The impact of the election on the Property Market and Housing Finance
Labor's policy to remove negative gearing on investment purchases of pre-owned properties from 2020 has impacted property investor appetite and property prices. See Chart 1.
Since the introduction of negative gearing, the share of investor ownership has more than doubled. See Chart 2.
The reaction of the RBA will be important to counter the ‘wealth effect’ of falling property prices on consumer spending and the Australian economy.
The wholesale capital market (where lenders source their funds) is expecting the RBA to hold rates and possibly reduce rates over the next 3 years. This has resulted in lenders being able to offer 2-3 year fixed rates at close to variable rates.

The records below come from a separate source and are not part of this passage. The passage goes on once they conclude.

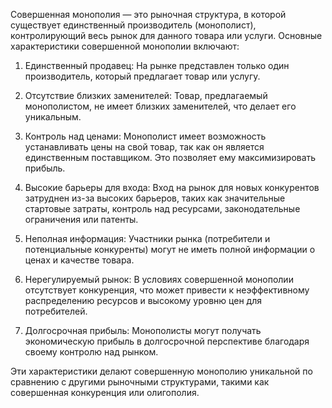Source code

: Совершенная монополия — это рыночная структура, в которой существует единственный производитель (монополист), контролирующий весь рынок для данного товара или услуги. Основные характеристики совершенной монополии включают:

1. Единственный продавец: На рынке представлен только один производитель, который предлагает товар или услугу.

2. Отсутствие близких заменителей: Товар, предлагаемый монополистом, не имеет близких заменителей, что делает его уникальным.

3. Контроль над ценами: Монополист имеет возможность устанавливать цены на свой товар, так как он является единственным поставщиком. Это позволяет ему максимизировать прибыль.

4. Высокие барьеры для входа: Вход на рынок для новых конкурентов затруднен из-за высоких барьеров, таких как значительные стартовые затраты, контроль над ресурсами, законодательные ограничения или патенты.

5. Неполная информация: Участники рынка (потребители и потенциальные конкуренты) могут не иметь полной информации о ценах и качестве товара.

6. Нерегулируемый рынок: В условиях совершенной монополии отсутствует конкуренция, что может привести к неэффективному распределению ресурсов и высокому уровню цен для потребителей.

7. Долгосрочная прибыль: Монополисты могут получать экономическую прибыль в долгосрочной перспективе благодаря своему контролю над рынком.

Эти характеристики делают совершенную монополию уникальной по сравнению с другими рыночными структурами, такими как совершенная конкуренция или олигополия.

The current market suggests a buying opportunity for owner occupiers which has not been seen since the GFC. See Chart 1.
With the lead into the federal election, we thought that it is important to provide you with some commentary on the impact on property market under a Labor elected government, in particular, the impact of abolishing negative gearing on investment purchases of pre-owned properties from 2020.

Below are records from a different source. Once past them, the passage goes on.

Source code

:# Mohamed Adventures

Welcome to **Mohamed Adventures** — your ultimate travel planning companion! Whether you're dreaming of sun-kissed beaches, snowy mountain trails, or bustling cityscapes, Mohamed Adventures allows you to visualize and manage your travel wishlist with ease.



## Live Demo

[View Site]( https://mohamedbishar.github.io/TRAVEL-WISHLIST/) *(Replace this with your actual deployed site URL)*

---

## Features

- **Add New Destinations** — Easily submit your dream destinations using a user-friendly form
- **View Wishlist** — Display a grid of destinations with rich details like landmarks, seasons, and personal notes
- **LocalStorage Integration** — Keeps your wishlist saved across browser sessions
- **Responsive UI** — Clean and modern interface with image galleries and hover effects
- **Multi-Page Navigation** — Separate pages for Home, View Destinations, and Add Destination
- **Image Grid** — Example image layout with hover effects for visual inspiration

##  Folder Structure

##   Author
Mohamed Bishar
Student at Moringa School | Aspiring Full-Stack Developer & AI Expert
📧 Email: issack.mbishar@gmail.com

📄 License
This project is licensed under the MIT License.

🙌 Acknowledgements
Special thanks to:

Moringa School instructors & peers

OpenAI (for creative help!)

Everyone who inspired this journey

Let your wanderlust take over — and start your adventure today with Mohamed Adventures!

It can be observed from loan application data, that Labor's policies and lending restrictions have already impacted investor appetite. The share of investor loan application for purchases has reduced to 27% from a peak of 40% in 2015.
The current market suggests an opportunity for owner occupiers (in particular, first home buyers) who previously had been priced out of the market. The last time investor appetite reduced to this level was in 2009. See Chart 1.

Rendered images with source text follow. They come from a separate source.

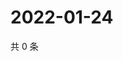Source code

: # 2022-01-24

共 0 条

<!-- BEGIN WEIBO -->
<!-- 最后更新时间 Mon Jan 24 2022 23:19:37 GMT+0800 (China Standard Time) -->

<!-- END WEIBO -->
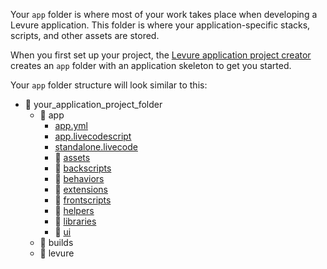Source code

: Your `app` folder is where most of your work takes place when developing a Levure application. This folder is where your application-specific stacks, scripts, and other assets are stored.

When you first set up your project, the [Levure application project creator](Creating-an-Application) creates an `app` folder with an application skeleton to get you started.

Your `app` folder structure will look similar to this:

* :open_file_folder: your_application_project_folder
  - :open_file_folder: app
    - [app.yml](app.yml)
    - [app.livecodescript](app.livecodescript)
    - [standalone.livecode](standalone.livecode)
    - :file_folder: [assets](assets)
    - :file_folder: [backscripts](frontscripts-and-backscripts)
    - :file_folder: [behaviors](behaviors)
    - :file_folder: [extensions](extensions)
    - :file_folder: [frontscripts](frontscripts-and-backscripts)
    - :file_folder: [helpers](helpers)
    - :file_folder: [libraries](libraries)
    - :file_folder: [ui](ui)
  - :file_folder: builds
  - :file_folder: levure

From a historical perspective, negative gearing was introduced in 1985 by the then Labor government in an attempt to promote the building of new dwellings. Despite this, the investment benefits of negative gearing have been promoted across existing properties as well. As a consequence, Labor considers that the cost of negative gearing on the federal budget now outweighs its social benefits.
Regardless if you agree with Labor, it is clear that investment ownership as a share of total ownership, has more than doubled since the introduction of negative gearing. See the Chart 2.
It will be interesting to see where property values will go from here. Labor's proposals have been structured so that negative gearing will still apply to property purchasers prior to 2020. As a result, existing investors will not become forced sellers. However, there is a question mark whether there will be buyer support at current property prices going forward if Labor is elected. It is possible that without negative gearing, property prices and rental yields will need to adjust to a level that attracts investors back into the market or persuades renters to buy. Some commentators consider this has already occurred in property markets where rental yields have increased and investor loan applications are lower. See Chart 3 and Chart 4
From a finance perspective and with the Royal Commission now behind us, it is expected that the banks will be under pressure to relax their credit policies to increase the amount of loans.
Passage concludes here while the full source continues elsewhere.